Lines of the data that contain the word "similar" are the ones to copy.

(Dataset records)
◇ ◇ ◇ ◇

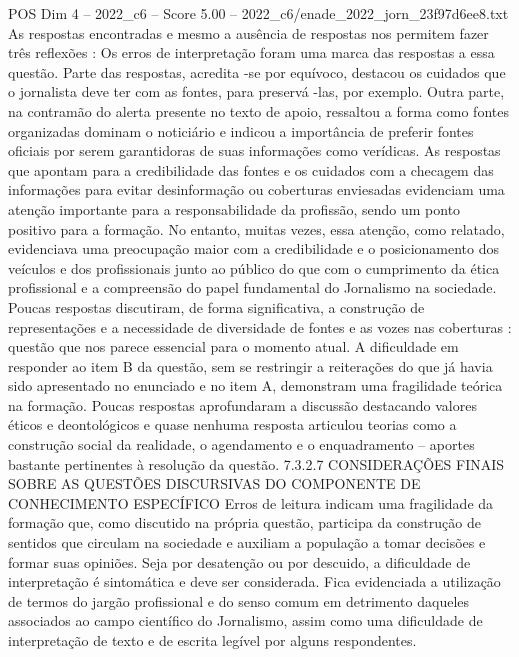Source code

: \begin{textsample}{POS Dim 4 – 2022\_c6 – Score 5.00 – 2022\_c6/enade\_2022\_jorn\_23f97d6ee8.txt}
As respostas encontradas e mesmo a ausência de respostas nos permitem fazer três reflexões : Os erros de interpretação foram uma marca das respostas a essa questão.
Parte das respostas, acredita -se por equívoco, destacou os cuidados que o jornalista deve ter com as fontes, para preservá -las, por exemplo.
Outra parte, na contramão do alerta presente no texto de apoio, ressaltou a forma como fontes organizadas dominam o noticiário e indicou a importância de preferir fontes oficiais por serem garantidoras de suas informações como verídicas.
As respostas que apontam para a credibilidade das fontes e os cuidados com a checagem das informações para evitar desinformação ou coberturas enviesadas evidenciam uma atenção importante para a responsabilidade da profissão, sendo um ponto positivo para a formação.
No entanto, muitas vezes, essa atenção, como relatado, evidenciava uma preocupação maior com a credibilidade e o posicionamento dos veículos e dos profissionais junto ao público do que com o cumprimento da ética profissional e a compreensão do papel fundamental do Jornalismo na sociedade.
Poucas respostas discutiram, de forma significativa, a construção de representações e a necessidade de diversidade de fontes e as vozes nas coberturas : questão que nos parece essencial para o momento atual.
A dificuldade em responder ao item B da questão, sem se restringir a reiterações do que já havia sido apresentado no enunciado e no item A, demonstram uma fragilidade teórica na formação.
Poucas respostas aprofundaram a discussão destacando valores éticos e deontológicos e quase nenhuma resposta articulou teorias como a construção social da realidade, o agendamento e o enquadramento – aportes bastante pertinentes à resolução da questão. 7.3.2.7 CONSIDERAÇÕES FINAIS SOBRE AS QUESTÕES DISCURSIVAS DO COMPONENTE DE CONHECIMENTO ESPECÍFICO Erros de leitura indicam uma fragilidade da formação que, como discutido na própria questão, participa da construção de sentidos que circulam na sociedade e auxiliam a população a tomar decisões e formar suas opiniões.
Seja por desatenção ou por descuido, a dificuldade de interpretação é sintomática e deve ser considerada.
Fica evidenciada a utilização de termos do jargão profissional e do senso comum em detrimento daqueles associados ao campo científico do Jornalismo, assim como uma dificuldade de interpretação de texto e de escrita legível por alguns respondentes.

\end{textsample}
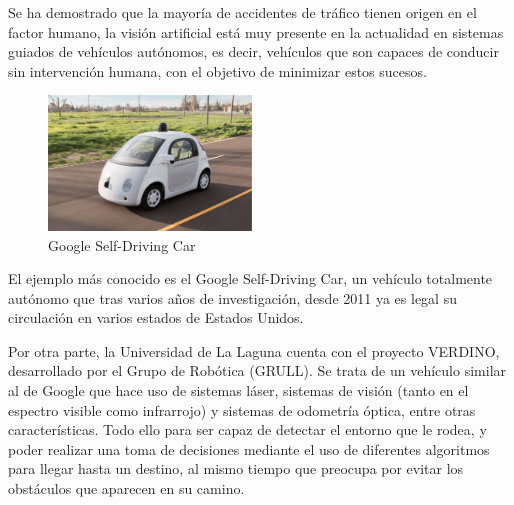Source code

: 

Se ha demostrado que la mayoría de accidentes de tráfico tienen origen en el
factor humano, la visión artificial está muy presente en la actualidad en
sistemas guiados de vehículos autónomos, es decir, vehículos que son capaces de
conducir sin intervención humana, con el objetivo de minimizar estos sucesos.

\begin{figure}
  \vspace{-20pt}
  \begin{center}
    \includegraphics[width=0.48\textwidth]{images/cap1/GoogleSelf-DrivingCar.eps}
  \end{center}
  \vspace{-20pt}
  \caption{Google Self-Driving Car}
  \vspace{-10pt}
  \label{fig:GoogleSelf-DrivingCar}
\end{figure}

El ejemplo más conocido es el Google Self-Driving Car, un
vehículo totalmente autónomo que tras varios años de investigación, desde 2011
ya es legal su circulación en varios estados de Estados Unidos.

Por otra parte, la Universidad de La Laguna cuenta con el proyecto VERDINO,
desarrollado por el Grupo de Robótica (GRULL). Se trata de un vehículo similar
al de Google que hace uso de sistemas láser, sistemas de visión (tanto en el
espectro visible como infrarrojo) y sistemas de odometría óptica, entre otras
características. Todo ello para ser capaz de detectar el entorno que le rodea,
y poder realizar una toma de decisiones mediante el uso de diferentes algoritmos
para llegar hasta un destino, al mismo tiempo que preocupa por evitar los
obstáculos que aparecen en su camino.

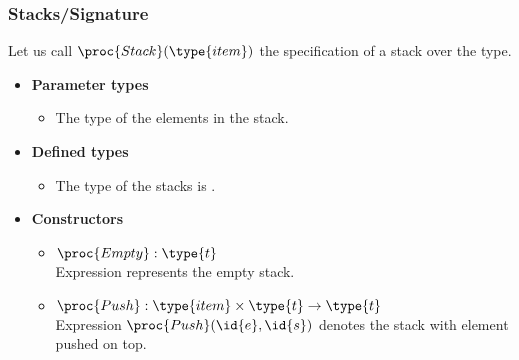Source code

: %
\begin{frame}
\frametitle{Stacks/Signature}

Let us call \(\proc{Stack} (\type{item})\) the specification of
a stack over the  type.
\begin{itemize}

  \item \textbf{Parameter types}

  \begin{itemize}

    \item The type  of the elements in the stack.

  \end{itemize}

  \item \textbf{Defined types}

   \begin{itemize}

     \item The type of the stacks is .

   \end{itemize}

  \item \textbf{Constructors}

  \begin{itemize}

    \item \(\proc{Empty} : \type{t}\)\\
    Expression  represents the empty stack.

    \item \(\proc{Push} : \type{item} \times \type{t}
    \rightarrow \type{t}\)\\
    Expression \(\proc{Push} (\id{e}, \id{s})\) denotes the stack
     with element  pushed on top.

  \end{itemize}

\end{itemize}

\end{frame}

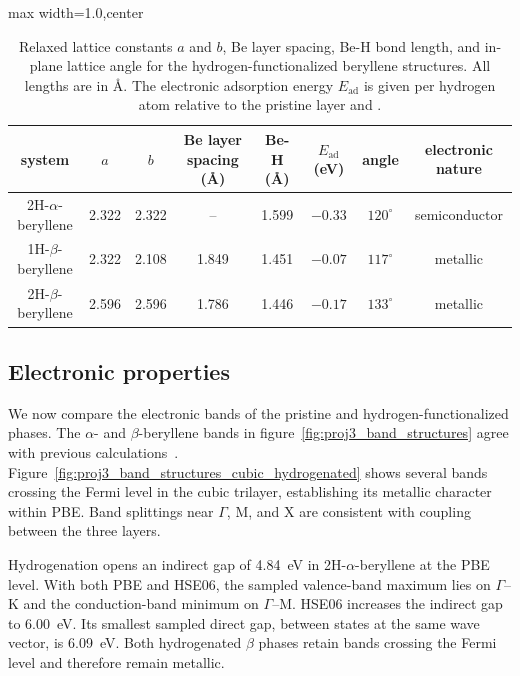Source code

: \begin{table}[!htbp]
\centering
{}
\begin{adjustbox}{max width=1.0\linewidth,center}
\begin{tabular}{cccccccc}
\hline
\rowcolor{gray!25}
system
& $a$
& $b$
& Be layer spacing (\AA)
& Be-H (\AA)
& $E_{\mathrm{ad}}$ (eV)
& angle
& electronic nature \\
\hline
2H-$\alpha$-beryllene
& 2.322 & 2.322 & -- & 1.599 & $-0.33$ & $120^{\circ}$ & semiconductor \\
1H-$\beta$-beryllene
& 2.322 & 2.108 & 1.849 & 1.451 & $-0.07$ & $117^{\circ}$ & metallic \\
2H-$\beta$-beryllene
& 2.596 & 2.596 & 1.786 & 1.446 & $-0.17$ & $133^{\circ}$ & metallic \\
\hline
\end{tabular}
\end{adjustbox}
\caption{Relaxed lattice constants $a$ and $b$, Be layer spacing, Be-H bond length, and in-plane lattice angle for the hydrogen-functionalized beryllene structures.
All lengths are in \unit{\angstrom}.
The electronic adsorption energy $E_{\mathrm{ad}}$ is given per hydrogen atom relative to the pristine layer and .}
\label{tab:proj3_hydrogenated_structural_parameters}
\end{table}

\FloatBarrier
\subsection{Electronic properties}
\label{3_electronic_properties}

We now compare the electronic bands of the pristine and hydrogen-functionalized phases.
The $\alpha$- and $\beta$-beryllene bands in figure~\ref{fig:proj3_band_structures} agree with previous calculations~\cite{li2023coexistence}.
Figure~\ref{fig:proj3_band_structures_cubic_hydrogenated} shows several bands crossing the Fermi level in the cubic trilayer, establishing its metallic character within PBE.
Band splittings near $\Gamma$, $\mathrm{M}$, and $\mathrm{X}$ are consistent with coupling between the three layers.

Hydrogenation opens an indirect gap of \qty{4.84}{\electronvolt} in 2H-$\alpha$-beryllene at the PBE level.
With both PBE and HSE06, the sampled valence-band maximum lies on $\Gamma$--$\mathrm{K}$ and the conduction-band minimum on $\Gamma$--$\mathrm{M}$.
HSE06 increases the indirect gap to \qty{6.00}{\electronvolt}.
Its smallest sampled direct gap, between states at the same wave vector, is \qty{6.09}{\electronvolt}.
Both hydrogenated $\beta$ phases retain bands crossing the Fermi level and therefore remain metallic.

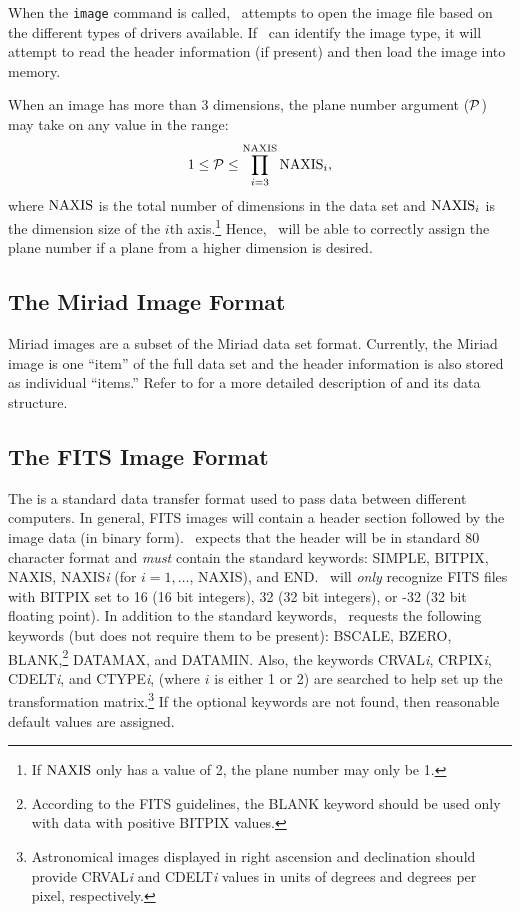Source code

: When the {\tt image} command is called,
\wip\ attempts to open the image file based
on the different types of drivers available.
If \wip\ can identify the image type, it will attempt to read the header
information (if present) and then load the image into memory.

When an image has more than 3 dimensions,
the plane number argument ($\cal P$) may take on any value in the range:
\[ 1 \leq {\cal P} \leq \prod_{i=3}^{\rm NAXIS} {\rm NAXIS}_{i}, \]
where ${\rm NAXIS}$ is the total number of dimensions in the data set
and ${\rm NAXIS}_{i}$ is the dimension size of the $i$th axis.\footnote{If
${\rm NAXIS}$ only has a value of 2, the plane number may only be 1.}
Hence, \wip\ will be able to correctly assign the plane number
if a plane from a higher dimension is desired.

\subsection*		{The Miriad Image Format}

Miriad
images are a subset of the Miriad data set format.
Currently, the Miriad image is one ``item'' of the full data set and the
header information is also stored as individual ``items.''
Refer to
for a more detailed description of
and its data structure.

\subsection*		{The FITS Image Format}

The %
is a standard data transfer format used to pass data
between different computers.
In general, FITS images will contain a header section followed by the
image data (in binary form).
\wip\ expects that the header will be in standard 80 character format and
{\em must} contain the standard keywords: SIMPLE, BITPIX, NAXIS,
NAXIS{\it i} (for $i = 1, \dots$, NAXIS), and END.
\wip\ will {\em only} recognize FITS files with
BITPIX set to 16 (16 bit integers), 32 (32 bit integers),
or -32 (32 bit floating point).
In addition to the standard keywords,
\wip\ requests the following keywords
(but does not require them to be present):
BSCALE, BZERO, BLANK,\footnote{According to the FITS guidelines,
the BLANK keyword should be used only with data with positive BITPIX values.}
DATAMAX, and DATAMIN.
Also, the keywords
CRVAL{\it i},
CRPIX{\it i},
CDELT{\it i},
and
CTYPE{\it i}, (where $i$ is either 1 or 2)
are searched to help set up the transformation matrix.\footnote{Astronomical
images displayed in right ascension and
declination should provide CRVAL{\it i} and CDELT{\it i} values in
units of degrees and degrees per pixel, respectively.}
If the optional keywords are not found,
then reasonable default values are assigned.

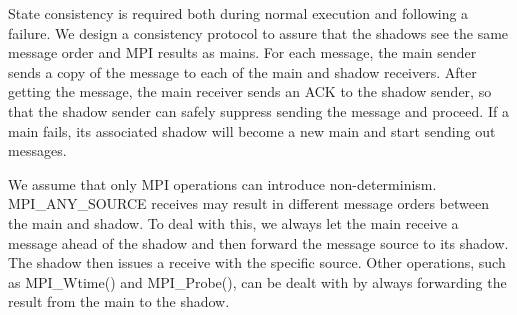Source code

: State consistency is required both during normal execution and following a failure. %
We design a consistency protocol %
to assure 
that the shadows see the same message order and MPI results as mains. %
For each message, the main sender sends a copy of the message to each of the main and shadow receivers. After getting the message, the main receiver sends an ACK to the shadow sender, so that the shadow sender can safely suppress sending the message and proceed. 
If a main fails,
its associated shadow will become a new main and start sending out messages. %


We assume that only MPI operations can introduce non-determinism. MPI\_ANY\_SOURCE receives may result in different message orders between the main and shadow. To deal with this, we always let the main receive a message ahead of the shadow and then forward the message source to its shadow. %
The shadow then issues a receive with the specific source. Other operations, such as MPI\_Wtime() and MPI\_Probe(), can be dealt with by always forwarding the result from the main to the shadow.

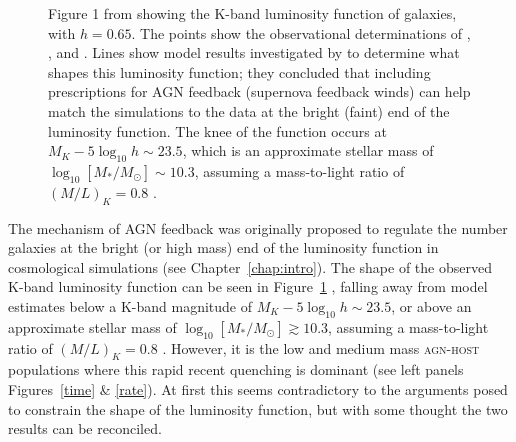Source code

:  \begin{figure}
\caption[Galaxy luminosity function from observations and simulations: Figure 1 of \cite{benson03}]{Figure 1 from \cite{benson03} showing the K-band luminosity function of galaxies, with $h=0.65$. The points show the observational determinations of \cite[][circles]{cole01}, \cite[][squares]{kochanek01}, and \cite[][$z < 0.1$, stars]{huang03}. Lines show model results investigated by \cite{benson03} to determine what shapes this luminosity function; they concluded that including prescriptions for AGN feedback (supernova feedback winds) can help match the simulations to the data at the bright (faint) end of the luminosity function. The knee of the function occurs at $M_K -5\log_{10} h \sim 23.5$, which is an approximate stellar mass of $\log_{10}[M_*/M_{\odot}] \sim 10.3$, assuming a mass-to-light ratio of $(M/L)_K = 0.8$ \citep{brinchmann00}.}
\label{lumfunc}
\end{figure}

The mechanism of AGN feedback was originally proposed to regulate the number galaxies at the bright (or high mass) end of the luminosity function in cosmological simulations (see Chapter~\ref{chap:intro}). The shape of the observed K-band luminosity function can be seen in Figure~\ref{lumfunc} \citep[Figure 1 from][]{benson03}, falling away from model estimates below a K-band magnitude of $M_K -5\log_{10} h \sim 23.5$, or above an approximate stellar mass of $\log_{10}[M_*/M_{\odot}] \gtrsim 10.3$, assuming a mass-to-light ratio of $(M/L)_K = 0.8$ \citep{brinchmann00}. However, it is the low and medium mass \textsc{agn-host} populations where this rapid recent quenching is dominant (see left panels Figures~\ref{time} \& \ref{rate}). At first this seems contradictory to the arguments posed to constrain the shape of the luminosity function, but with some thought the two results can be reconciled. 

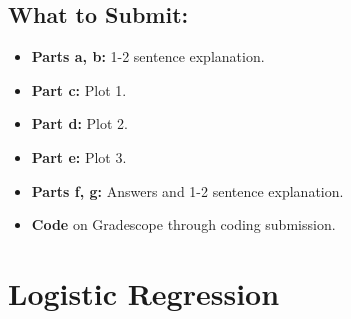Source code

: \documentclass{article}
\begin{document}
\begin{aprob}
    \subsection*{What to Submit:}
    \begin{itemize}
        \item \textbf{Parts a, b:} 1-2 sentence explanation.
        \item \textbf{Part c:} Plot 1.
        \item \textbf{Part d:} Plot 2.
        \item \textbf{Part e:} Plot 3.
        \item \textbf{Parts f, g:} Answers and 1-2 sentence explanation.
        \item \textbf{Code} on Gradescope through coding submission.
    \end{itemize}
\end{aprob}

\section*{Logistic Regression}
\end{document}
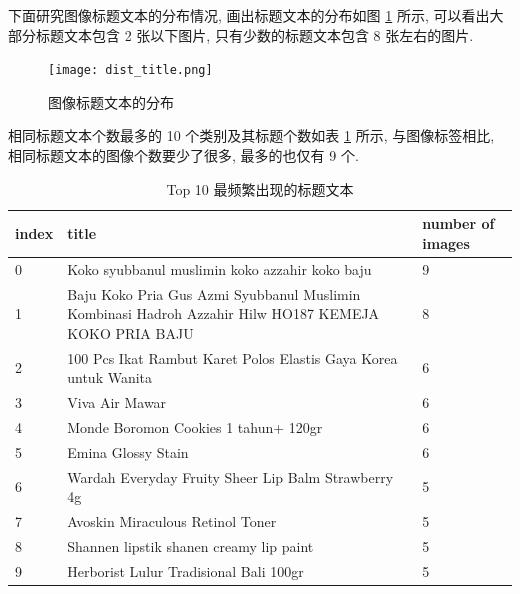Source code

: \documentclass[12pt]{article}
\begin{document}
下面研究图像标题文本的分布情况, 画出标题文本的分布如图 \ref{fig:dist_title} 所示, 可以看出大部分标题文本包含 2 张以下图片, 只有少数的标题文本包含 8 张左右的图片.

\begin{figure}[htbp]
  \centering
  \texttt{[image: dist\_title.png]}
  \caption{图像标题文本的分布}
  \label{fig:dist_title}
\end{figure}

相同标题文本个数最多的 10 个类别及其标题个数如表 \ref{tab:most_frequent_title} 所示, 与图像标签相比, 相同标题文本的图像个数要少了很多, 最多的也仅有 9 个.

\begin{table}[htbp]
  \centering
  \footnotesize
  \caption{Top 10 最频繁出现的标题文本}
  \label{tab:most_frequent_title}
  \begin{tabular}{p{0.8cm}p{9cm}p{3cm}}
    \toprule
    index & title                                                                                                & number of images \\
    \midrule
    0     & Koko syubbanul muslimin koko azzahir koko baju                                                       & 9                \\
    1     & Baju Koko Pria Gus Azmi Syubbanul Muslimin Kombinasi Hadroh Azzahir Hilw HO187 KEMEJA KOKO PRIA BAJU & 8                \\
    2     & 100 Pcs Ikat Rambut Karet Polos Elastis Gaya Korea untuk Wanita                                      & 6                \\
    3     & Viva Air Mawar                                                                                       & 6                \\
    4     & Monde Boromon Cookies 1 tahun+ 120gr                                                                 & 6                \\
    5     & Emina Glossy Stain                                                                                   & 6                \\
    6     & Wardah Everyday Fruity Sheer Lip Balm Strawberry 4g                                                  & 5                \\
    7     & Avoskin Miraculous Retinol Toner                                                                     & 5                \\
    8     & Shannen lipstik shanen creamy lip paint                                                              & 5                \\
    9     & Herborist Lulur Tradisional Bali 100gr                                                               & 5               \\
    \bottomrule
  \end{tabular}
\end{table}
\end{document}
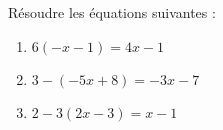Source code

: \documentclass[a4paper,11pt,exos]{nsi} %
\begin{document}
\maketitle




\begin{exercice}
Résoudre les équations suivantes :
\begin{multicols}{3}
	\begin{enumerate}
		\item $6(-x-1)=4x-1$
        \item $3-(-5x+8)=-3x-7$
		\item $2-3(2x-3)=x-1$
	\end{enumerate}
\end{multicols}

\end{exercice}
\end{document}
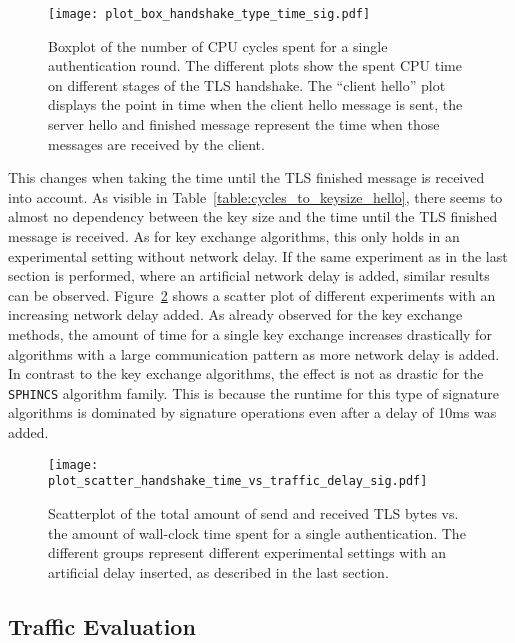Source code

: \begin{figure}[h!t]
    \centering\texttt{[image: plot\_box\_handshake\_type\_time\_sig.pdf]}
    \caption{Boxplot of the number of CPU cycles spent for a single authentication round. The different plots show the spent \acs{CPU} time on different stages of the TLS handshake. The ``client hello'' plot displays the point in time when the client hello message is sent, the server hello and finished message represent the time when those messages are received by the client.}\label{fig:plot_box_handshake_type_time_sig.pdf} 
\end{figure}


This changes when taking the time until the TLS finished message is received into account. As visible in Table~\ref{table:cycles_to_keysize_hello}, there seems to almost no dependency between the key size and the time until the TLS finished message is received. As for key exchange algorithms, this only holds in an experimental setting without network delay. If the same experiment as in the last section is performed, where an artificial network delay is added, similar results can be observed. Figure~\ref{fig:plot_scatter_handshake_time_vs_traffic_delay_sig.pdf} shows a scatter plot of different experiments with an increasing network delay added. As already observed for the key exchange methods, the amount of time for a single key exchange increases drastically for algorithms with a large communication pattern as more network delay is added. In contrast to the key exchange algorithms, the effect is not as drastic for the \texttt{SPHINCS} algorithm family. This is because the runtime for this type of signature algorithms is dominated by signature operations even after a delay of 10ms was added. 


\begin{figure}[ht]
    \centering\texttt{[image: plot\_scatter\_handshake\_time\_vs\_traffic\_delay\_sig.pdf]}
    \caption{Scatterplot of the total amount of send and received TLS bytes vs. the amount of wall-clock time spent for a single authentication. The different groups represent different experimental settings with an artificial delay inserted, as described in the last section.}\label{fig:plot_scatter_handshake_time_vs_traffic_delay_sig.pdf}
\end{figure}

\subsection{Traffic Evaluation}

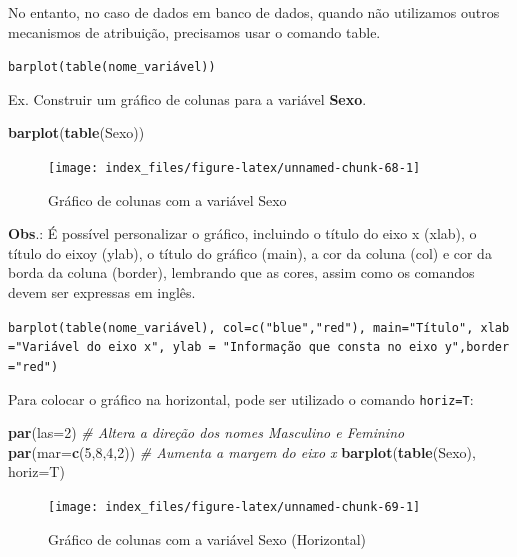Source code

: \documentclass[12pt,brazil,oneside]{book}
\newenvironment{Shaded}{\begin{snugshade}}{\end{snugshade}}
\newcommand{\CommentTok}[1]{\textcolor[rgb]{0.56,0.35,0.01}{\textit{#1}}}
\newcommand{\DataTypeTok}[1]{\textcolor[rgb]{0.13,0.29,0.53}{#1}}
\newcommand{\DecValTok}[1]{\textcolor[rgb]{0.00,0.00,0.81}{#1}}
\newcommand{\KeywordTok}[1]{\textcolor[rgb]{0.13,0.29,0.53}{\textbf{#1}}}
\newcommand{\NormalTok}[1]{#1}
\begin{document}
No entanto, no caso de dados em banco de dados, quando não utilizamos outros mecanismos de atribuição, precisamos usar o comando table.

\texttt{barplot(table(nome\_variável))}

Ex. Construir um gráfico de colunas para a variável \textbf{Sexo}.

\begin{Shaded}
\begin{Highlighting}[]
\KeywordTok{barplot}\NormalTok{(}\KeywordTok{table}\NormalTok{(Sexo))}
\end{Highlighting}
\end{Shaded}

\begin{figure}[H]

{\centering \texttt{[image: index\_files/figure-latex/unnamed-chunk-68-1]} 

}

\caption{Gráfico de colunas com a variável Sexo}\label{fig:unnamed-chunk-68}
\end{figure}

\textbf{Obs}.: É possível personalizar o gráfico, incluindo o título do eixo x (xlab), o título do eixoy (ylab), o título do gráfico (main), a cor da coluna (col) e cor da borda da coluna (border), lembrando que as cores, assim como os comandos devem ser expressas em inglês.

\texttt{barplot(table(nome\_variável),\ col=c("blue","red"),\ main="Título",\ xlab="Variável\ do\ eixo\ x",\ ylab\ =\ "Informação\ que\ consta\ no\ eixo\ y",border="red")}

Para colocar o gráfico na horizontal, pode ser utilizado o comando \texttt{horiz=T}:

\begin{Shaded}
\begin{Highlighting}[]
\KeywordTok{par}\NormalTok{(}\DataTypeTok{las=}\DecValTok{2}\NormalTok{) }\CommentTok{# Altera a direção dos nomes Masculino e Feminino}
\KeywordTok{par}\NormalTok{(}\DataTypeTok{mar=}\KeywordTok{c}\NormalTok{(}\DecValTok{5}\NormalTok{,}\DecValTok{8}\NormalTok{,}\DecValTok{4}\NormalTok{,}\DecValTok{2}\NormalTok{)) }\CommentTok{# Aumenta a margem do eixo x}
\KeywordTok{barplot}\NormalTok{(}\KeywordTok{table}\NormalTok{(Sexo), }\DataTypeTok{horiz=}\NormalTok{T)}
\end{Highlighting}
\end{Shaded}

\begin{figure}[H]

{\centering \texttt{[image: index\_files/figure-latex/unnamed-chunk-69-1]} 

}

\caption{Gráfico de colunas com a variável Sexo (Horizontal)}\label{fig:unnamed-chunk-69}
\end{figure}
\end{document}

◇ ◇ ◇ ◇

◆ **Output below**
desarrollado por el Grupo de Robótica (GRULL). Se trata de un vehículo similar
This changes when taking the time until the TLS finished message is received into account. As visible in Table~\ref{table:cycles_to_keysize_hello}, there seems to almost no dependency between the key size and the time until the TLS finished message is received. As for key exchange algorithms, this only holds in an experimental setting without network delay. If the same experiment as in the last section is performed, where an artificial network delay is added, similar results can be observed. Figure~\ref{fig:plot_scatter_handshake_time_vs_traffic_delay_sig.pdf} shows a scatter plot of different experiments with an increasing network delay added. As already observed for the key exchange methods, the amount of time for a single key exchange increases drastically for algorithms with a large communication pattern as more network delay is added. In contrast to the key exchange algorithms, the effect is not as drastic for the \texttt{SPHINCS} algorithm family. This is because the runtime for this type of signature algorithms is dominated by signature operations even after a delay of 10ms was added. 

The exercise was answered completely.